However, interface designers can take advantage of this familiarity and employ design patterns in a less beneficial way to manipulate users, control their behaviors, or trick them into taking actions they do not intend. Patterns used this way are sometimes called Dark Patterns.
Many organizing systems need to support interactions to find, identify, and select resources. Some of these systems contain both physical and digital resources, as in a bookstore with both web and physical channels, and many interactions are implemented across more than one device. Both the cross-channel and multiple-device situations create user expectations that interactions will be consistent across these different contexts. Starting with a conceptual model and separating content and structure from presentation, as we discussed in “The Concept of “Organizing Principle””, gives organizing systems more implementation alternatives and makes them more robust in the face of technology diversity and change.
A model-based foundation is also essential in information visualization applications, which depict the structure and relationships in large data collections using spatial and graphical conventions to enable user interactions for exploration and analysis. By transforming data and applying color, texture, density, and other properties that are more directly perceptible, information visualization applications enable people to obtain more information than they can from text displays.

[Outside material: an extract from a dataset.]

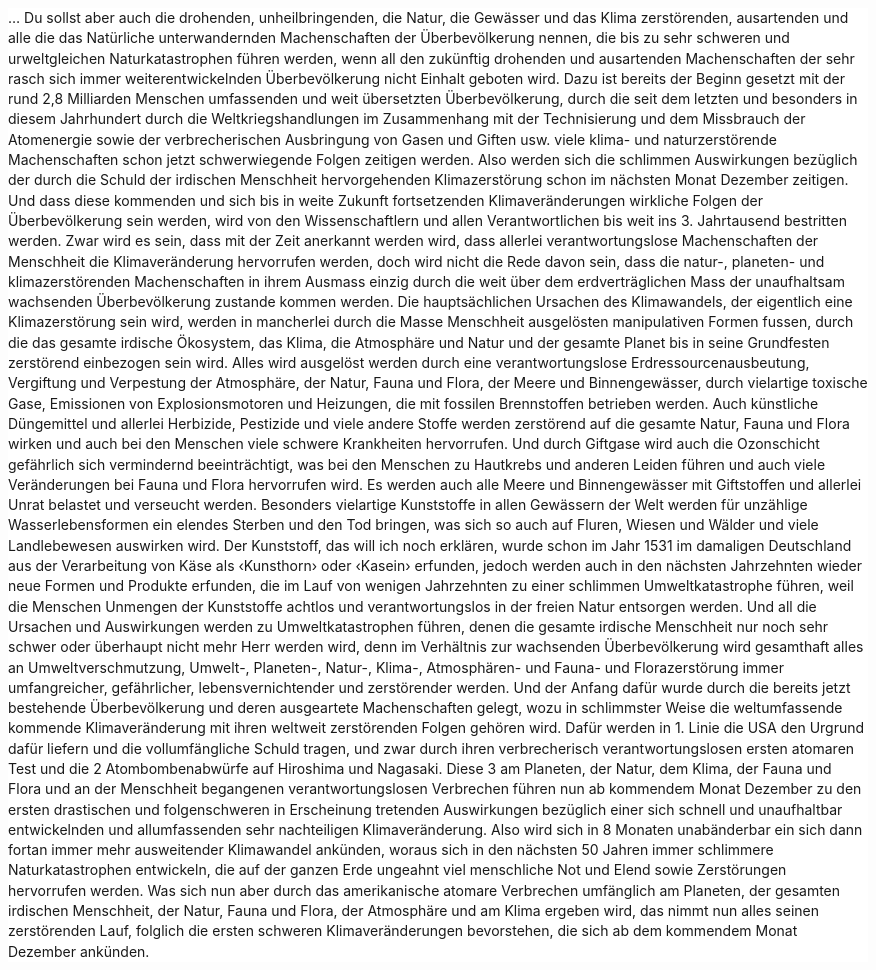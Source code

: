 … Du sollst aber auch die drohenden, unheilbringenden, die Natur, die Gewässer und das Klima zerstörenden, ausartenden und alle die das Natürliche unterwandernden Machenschaften der Überbevölkerung nennen, die bis zu sehr schweren und urweltgleichen Naturkatastrophen führen werden, wenn all den zukünftig drohenden und ausartenden Machenschaften der sehr rasch sich immer weiterentwickelnden Überbevölkerung nicht Einhalt geboten wird. Dazu ist bereits der Beginn gesetzt mit der rund 2,8 Milliarden Menschen umfassenden und weit übersetzten Überbevölkerung, durch die seit dem letzten und besonders in diesem Jahrhundert durch die Weltkriegshandlungen im Zusammenhang mit der Technisierung und dem Missbrauch der Atomenergie sowie der verbrecherischen Ausbringung von Gasen und Giften usw. viele klima- und naturzerstörende Machenschaften schon jetzt schwerwiegende Folgen zeitigen werden. Also werden sich die schlimmen Auswirkungen bezüglich der durch die Schuld der irdischen Menschheit hervorgehenden Klimazerstörung schon im nächsten Monat Dezember zeitigen. Und dass diese kommenden und sich bis in weite Zukunft fortsetzenden Klimaveränderungen wirkliche Folgen der Überbevölkerung sein werden, wird von den Wissenschaftlern und allen Verantwortlichen bis weit ins 3. Jahrtausend bestritten werden. Zwar wird es sein, dass mit der Zeit anerkannt werden wird, dass allerlei verantwortungslose Machenschaften der Menschheit die Klimaveränderung hervorrufen werden, doch wird nicht die Rede davon sein, dass die natur-, planeten- und klimazerstörenden Machenschaften in ihrem Ausmass einzig durch die weit über dem erdverträglichen Mass der unaufhaltsam wachsenden Überbevölkerung zustande kommen werden. Die hauptsächlichen Ursachen des Klimawandels, der eigentlich eine Klimazerstörung sein wird, werden in mancherlei durch die Masse Menschheit ausgelösten manipulativen Formen fussen, durch die das gesamte irdische Ökosystem, das Klima, die Atmosphäre und Natur und der gesamte Planet bis in seine Grundfesten zerstörend einbezogen sein wird. Alles wird ausgelöst werden durch eine verantwortungslose Erdressourcenausbeutung, Vergiftung und Verpestung der Atmosphäre, der Natur, Fauna und Flora, der Meere und Binnengewässer, durch vielartige toxische Gase, Emissionen von Explosionsmotoren und Heizungen, die mit fossilen Brennstoffen betrieben werden. Auch künstliche Düngemittel und allerlei Herbizide, Pestizide und viele andere Stoffe werden zerstörend auf die gesamte Natur, Fauna und Flora wirken und auch bei den Menschen viele schwere Krankheiten hervorrufen. Und durch Giftgase wird auch die Ozonschicht gefährlich sich vermindernd beeinträchtigt, was bei den Menschen zu Hautkrebs und anderen Leiden führen und auch viele Veränderungen bei Fauna und Flora hervorrufen wird. Es werden auch alle Meere und Binnengewässer mit Giftstoffen und allerlei Unrat belastet und verseucht werden. Besonders vielartige Kunststoffe in allen Gewässern der Welt werden für unzählige Wasserlebensformen ein elendes Sterben und den Tod bringen, was sich so auch auf Fluren, Wiesen und Wälder und viele Landlebewesen auswirken wird. Der Kunststoff, das will ich noch erklären, wurde schon im Jahr 1531 im damaligen Deutschland aus der Verarbeitung von Käse als ‹Kunsthorn› oder ‹Kasein› erfunden, jedoch werden auch in den nächsten Jahrzehnten wieder neue Formen und Produkte erfunden, die im Lauf von wenigen Jahrzehnten zu einer schlimmen Umweltkatastrophe führen, weil die Menschen Unmengen der Kunststoffe achtlos und verantwortungslos in der freien Natur entsorgen werden. Und all die Ursachen und Auswirkungen werden zu Umweltkatastrophen führen, denen die gesamte irdische Menschheit nur noch sehr schwer oder überhaupt nicht mehr Herr werden wird, denn im Verhältnis zur wachsenden Überbevölkerung wird gesamthaft alles an Umweltverschmutzung, Umwelt-, Planeten-, Natur-, Klima-, Atmosphären- und Fauna- und Florazerstörung immer umfangreicher, gefährlicher, lebensvernichtender und zerstörender werden. Und der Anfang dafür wurde durch die bereits jetzt bestehende Überbevölkerung und deren ausgeartete Machenschaften gelegt, wozu in schlimmster Weise die weltumfassende kommende Klimaveränderung mit ihren weltweit zerstörenden Folgen gehören wird. Dafür werden in 1. Linie die USA den Urgrund dafür liefern und die vollumfängliche Schuld tragen, und zwar durch ihren verbrecherisch verantwortungslosen ersten atomaren Test und die 2 Atombombenabwürfe auf Hiroshima und Nagasaki. Diese 3 am Planeten, der Natur, dem Klima, der Fauna und Flora und an der Menschheit begangenen verantwortungslosen Verbrechen führen nun ab kommendem Monat Dezember zu den ersten drastischen und folgenschweren in Erscheinung tretenden Auswirkungen bezüglich einer sich schnell und unaufhaltbar entwickelnden und allumfassenden sehr nachteiligen Klimaveränderung. Also wird sich in 8 Monaten unabänderbar ein sich dann fortan immer mehr ausweitender Klimawandel ankünden, woraus sich in den nächsten 50 Jahren immer schlimmere Naturkatastrophen entwickeln, die auf der ganzen Erde ungeahnt viel menschliche Not und Elend sowie Zerstörungen hervorrufen werden. Was sich nun aber durch das amerikanische atomare Verbrechen umfänglich am Planeten, der gesamten irdischen Menschheit, der Natur, Fauna und Flora, der Atmosphäre und am Klima ergeben wird, das nimmt nun alles seinen zerstörenden Lauf, folglich die ersten schweren Klimaveränderungen bevorstehen, die sich ab dem kommendem Monat Dezember ankünden.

Some designers of information systems put less emphasis on conceptual modeling as an “inside-out” foundation for interaction design and more emphasis on an “outside-in” approach that highlights layout and other presentation-tier considerations with the goal of making interactions easy and enjoyable. This focus is typically called user experience design, and information architecture methods remain an important part of it, but not beginning with explicit organizing principles implies more heuristic methods and yields less predictable results.
Organizing With Descriptive Statistics
Descriptive statistics, about a collection or dataset, summarize it concisely and can identify the properties that might be most useful as organizing principles. The simplest statistical description of a collection is how big it is; how many resources or observations does it contain?
Descriptive statistics summarize a collection of resources or dataset with two types of measures:
Measures of central tendency: Mean, median, and mode; which measure is appropriate depends on the level of measurement represented in the numbers being described (these measures and the concept of levels of measurements are defined in “Organizing Digital Resources”).
Measures of variability: Range (the difference between the maximum and minimum values), and standard deviation (a measure of the spread of values around the mean).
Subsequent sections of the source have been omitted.